» **Provided records**
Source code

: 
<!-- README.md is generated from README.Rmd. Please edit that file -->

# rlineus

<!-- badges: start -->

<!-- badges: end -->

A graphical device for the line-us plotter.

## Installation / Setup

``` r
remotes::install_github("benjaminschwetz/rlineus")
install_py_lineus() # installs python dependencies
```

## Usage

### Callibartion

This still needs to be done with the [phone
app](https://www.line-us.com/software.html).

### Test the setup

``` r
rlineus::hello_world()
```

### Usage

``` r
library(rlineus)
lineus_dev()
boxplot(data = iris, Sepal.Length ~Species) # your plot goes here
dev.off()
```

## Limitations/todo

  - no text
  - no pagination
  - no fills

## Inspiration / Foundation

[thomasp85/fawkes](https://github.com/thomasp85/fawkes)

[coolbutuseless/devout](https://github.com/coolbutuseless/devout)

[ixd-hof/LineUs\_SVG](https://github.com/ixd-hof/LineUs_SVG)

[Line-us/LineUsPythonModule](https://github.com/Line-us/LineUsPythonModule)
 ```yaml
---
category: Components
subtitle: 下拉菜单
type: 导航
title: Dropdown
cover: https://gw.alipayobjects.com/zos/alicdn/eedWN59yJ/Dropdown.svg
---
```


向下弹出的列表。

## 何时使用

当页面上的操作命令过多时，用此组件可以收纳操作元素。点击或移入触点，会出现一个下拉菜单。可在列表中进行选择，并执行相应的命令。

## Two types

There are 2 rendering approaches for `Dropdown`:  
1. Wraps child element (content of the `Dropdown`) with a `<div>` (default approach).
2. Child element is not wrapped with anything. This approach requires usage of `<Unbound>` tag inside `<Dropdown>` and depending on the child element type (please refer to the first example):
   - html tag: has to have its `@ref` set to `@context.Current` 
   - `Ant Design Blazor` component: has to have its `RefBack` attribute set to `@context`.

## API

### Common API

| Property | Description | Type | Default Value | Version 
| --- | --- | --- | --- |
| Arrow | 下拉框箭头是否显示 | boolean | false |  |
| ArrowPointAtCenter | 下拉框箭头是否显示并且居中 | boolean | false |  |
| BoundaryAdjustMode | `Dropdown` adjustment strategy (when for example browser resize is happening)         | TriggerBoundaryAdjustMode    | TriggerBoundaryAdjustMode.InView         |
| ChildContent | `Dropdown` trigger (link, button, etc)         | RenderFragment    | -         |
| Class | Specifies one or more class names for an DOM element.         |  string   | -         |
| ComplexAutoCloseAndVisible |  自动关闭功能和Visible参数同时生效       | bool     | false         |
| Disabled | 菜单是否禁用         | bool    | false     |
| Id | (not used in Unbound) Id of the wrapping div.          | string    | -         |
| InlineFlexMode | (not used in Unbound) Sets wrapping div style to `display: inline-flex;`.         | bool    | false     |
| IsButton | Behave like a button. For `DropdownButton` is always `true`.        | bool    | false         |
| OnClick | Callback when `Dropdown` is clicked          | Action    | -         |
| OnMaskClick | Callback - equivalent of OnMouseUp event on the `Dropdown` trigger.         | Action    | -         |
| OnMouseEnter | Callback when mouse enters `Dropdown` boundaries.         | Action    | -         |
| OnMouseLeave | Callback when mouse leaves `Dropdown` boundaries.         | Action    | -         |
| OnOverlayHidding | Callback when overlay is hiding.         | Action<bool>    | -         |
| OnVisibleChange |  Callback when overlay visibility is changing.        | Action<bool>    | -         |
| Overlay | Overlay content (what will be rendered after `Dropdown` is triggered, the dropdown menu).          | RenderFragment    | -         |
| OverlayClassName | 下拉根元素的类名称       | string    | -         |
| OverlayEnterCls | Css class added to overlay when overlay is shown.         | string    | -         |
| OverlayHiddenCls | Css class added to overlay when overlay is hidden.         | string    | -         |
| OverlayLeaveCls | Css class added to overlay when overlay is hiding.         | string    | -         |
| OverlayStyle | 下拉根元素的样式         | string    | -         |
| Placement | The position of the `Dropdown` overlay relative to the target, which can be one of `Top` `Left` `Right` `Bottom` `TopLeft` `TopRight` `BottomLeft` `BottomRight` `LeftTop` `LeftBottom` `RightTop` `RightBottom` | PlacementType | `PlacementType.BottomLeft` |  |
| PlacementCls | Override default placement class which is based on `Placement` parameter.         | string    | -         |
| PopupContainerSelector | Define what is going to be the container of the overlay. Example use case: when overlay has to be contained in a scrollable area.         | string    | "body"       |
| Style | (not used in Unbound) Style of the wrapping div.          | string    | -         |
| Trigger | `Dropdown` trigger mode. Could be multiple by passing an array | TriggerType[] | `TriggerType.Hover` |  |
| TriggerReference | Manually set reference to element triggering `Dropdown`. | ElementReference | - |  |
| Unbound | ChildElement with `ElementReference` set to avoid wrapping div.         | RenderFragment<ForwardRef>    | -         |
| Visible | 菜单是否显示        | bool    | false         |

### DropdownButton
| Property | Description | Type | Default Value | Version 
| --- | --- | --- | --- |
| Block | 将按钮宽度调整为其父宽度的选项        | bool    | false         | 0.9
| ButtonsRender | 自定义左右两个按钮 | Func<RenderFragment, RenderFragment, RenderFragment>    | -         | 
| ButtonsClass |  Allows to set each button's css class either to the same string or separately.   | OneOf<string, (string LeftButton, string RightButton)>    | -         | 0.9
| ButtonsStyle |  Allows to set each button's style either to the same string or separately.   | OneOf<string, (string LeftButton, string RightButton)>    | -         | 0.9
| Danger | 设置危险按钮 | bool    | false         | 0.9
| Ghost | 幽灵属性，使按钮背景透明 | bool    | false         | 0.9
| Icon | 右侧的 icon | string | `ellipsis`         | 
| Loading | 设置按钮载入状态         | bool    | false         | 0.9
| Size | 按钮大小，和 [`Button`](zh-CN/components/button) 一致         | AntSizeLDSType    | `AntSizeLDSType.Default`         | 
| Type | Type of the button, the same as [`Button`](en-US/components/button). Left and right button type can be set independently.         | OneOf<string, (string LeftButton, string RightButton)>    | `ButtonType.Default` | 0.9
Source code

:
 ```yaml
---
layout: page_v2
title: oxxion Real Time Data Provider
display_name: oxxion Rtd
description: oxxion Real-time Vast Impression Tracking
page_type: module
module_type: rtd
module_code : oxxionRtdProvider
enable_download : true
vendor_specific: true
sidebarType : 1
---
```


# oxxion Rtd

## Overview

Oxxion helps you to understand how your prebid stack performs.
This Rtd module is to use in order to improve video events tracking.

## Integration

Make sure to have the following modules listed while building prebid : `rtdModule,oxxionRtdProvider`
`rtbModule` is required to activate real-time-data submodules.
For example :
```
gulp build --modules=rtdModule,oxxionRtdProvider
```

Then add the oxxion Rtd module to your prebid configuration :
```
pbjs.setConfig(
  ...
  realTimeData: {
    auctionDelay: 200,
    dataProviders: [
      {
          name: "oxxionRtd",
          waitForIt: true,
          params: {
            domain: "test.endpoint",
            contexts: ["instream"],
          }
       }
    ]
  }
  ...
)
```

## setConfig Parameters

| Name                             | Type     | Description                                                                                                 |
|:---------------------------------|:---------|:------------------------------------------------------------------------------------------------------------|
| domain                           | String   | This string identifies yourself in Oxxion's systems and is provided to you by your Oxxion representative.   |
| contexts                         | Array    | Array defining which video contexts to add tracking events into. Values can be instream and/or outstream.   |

» **Directions**
Copy, from the material above, each line in which the string "oxxionRtdProvider" occurs.

» **Finished task**
module_code : oxxionRtdProvider
Make sure to have the following modules listed while building prebid : `rtdModule,oxxionRtdProvider`
gulp build --modules=rtdModule,oxxionRtdProvider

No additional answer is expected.